Sofriyanto mencontohkan terobosan yang dilakukan oleh panitia, “Baru pertama kali ini dibagikan gratis buku panduan yang berisi naskah khotbah, sosialisasi kegiatan PRM/PRA dan iklan produk usaha yang bekerja sama dengan para pelaku usaha di kampung kita dan sekitarnya untuk berpromosi melalui buku panduan tersebut.”
“Kami mengklaim jumlah jamaah di atas 2.000 adalah dari buku panduan tersebut yang dicetak sebanyak 2.000 eksemplar habis dibagi kepada jamaah non anak-anak bahkan menurut laporan masih banyak yang tidak mendapatkan buku tersebut,” papar Sofriyanto.
“Namun yang paling penting adalah bahwa Iduladha bukan semata hari raya, melainkan momen untuk meneladani ketundukan Nabi Ibrahim dan keikhlasan Nabi Ismail dalam menjalankan perintah Allah dan melalui momen suci ini mari kita jadikan semangat berkurban sebagai wujud ketaatan, solidaritas, dan kasih sayang antarsesama,” pungkas Sofriyanto yang juga menyampaikan sambutan singkat sebelum dimulainya salat Iduladha.
Salat Iduladha yang diselenggarakan oleh PRM Tirtonirmolo Barat mengundang mantan aktivis Pimpinan Cabang Muhammadiyah (PCIM) Libya, Ustaz Nayif Fairuza.
Dalam khotbah yang berjudul “Nilai-nilai Ketakwaan dan Kesalehan Nabi Ibrahim AS”, Nayif diantaranya menyampaikan tentang pelajaran yang didapat dari perjalanan hidup Nabi Ibrahim yang harus diteladani.

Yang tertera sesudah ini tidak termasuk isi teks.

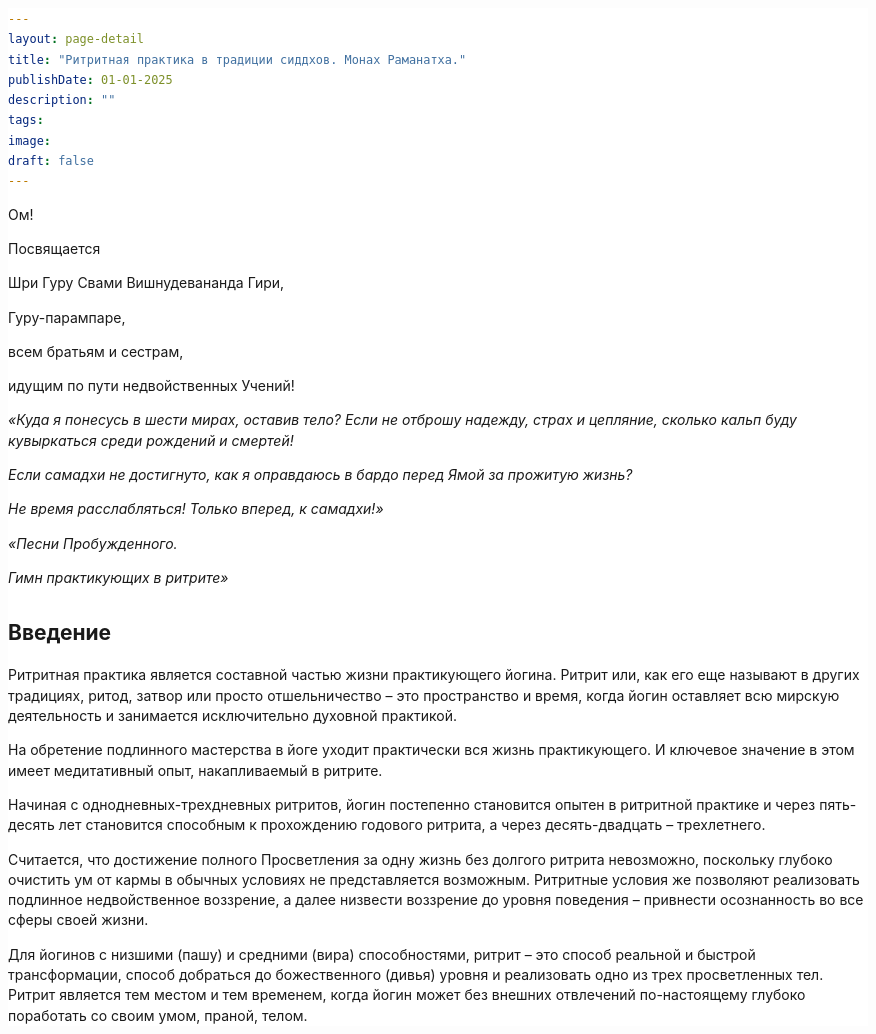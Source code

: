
 ```yaml
---
layout: page-detail
title: "Ритритная практика в традиции сиддхов. Монах Раманатха."
publishDate: 01-01-2025
description: ""
tags:
image:
draft: false
---
```


Ом!

Посвящается 

Шри Гуру Свами Вишнудевананда Гири,

Гуру-парампаре,

всем братьям и сестрам, 

идущим по пути недвойственных Учений!

_«Куда я понесусь в шести мирах, оставив тело? Если не отброшу надежду, страх и цепляние, сколько кальп буду кувыркаться среди рождений и смертей!_

_Если самадхи не достигнуто, как я оправдаюсь в бардо перед Ямой за прожитую жизнь?_

_Не время расслабляться! Только вперед, к самадхи!»_

_«Песни Пробужденного._ 

_Гимн практикующих в ритрите»_

## Введение
Ритритная практика является составной частью жизни практикующего йогина. Ритрит или, как его еще называют в других традициях, ритод, затвор или просто отшельничество – это пространство и время, когда йогин оставляет всю мирскую деятельность и занимается исключительно духовной практикой.

На обретение подлинного мастерства в йоге уходит практически вся жизнь практикующего. И ключевое значение в этом имеет медитативный опыт, накапливаемый в ритрите. 

Начиная с однодневных-трехдневных ритритов, йогин постепенно становится опытен в ритритной практике и через пять-десять лет становится способным к прохождению годового ритрита, а через десять-двадцать – трехлетнего.

Считается, что достижение полного Просветления за одну жизнь без долгого ритрита невозможно, поскольку глубоко очистить ум от кармы в обычных условиях не представляется возможным. Ритритные условия же позволяют реализовать подлинное недвойственное воззрение, а далее низвести воззрение до уровня поведения – привнести осознанность во все сферы своей жизни.

Для йогинов с низшими (пашу) и средними (вира) способностями, ритрит – это способ реальной и быстрой трансформации, способ добраться до божественного (дивья) уровня и реализовать одно из трех просветленных тел. Ритрит является тем местом и тем временем, когда йогин может без внешних отвлечений по-настоящему глубоко поработать со своим умом, праной, телом.
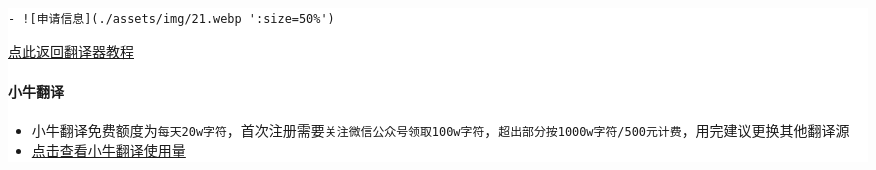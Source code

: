     - ![申请信息](./assets/img/21.webp ':size=50%')

[点此返回翻译器教程](index.md#配置翻译源#配置翻译源)


#### 小牛翻译

- 小牛翻译免费额度为`每天20w字符`，首次注册需要`关注微信公众号领取100w字符`，`超出部分按1000w字符/500元计费`，用完建议更换其他翻译源
- [点击查看小牛翻译使用量](https://niutrans.com/cloud/service/flows)
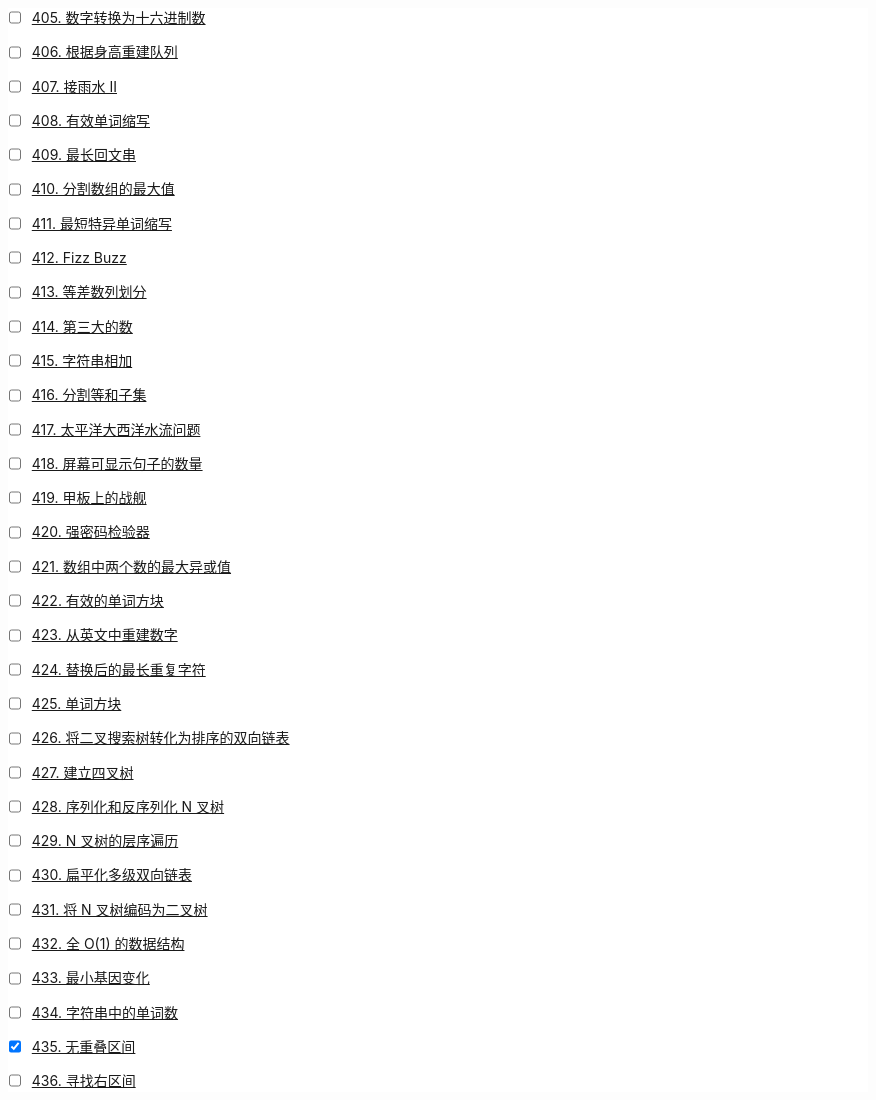 - [ ] [405. 数字转换为十六进制数](https://leetcode-cn.com/problems/convert-a-number-to-hexadecimal)

- [ ] [406. 根据身高重建队列](https://leetcode-cn.com/problems/queue-reconstruction-by-height)

- [ ] [407. 接雨水 II](https://leetcode-cn.com/problems/trapping-rain-water-ii)

- [ ] [408. 有效单词缩写](https://leetcode-cn.com/problems/valid-word-abbreviation)

- [ ] [409. 最长回文串](https://leetcode-cn.com/problems/longest-palindrome)

- [ ] [410. 分割数组的最大值](https://leetcode-cn.com/problems/split-array-largest-sum)

- [ ] [411. 最短特异单词缩写](https://leetcode-cn.com/problems/minimum-unique-word-abbreviation)

- [ ] [412. Fizz Buzz](https://leetcode-cn.com/problems/fizz-buzz)

- [ ] [413. 等差数列划分](https://leetcode-cn.com/problems/arithmetic-slices)

- [ ] [414. 第三大的数](https://leetcode-cn.com/problems/third-maximum-number)

- [ ] [415. 字符串相加](https://leetcode-cn.com/problems/add-strings)

- [ ] [416. 分割等和子集](https://leetcode-cn.com/problems/partition-equal-subset-sum)

- [ ] [417. 太平洋大西洋水流问题](https://leetcode-cn.com/problems/pacific-atlantic-water-flow)

- [ ] [418. 屏幕可显示句子的数量](https://leetcode-cn.com/problems/sentence-screen-fitting)

- [ ] [419. 甲板上的战舰](https://leetcode-cn.com/problems/battleships-in-a-board)

- [ ] [420. 强密码检验器](https://leetcode-cn.com/problems/strong-password-checker)

- [ ] [421. 数组中两个数的最大异或值](https://leetcode-cn.com/problems/maximum-xor-of-two-numbers-in-an-array)

- [ ] [422. 有效的单词方块](https://leetcode-cn.com/problems/valid-word-square)

- [ ] [423. 从英文中重建数字](https://leetcode-cn.com/problems/reconstruct-original-digits-from-english)

- [ ] [424. 替换后的最长重复字符](https://leetcode-cn.com/problems/longest-repeating-character-replacement)

- [ ] [425. 单词方块](https://leetcode-cn.com/problems/word-squares)

- [ ] [426. 将二叉搜索树转化为排序的双向链表](https://leetcode-cn.com/problems/convert-binary-search-tree-to-sorted-doubly-linked-list)

- [ ] [427. 建立四叉树](https://leetcode-cn.com/problems/construct-quad-tree)

- [ ] [428. 序列化和反序列化 N 叉树](https://leetcode-cn.com/problems/serialize-and-deserialize-n-ary-tree)

- [ ] [429. N 叉树的层序遍历](https://leetcode-cn.com/problems/n-ary-tree-level-order-traversal)

- [ ] [430. 扁平化多级双向链表](https://leetcode-cn.com/problems/flatten-a-multilevel-doubly-linked-list)

- [ ] [431. 将 N 叉树编码为二叉树](https://leetcode-cn.com/problems/encode-n-ary-tree-to-binary-tree)

- [ ] [432. 全 O(1) 的数据结构](https://leetcode-cn.com/problems/all-oone-data-structure)

- [ ] [433. 最小基因变化](https://leetcode-cn.com/problems/minimum-genetic-mutation)

- [ ] [434. 字符串中的单词数](https://leetcode-cn.com/problems/number-of-segments-in-a-string)

- [x] [435. 无重叠区间](https://leetcode-cn.com/problems/non-overlapping-intervals)

- [ ] [436. 寻找右区间](https://leetcode-cn.com/problems/find-right-interval)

“Pelajaran pertama, Nabi Ibrahim mengajarkan pemurnian keimanan kepada Allah, termasuk dengan mengasah logika untuk meneguhkannya. Kesadaran tauhid ini bahkan sudah dimiliki oleh Nabi Ibrahim ketika masih belia sebagaimana dikisahkan dalam Surat al-An’am ayat 76-79. Keteguhan iman Nabi Ibrahim tak luntur sedikitpun bahkah ketika dihukum oleh Raja Namrud dan kaumnya dengan dibakar hidup-hidup namun Allah menyelamatkannya dengan memerintahkan api menjadi dingin.”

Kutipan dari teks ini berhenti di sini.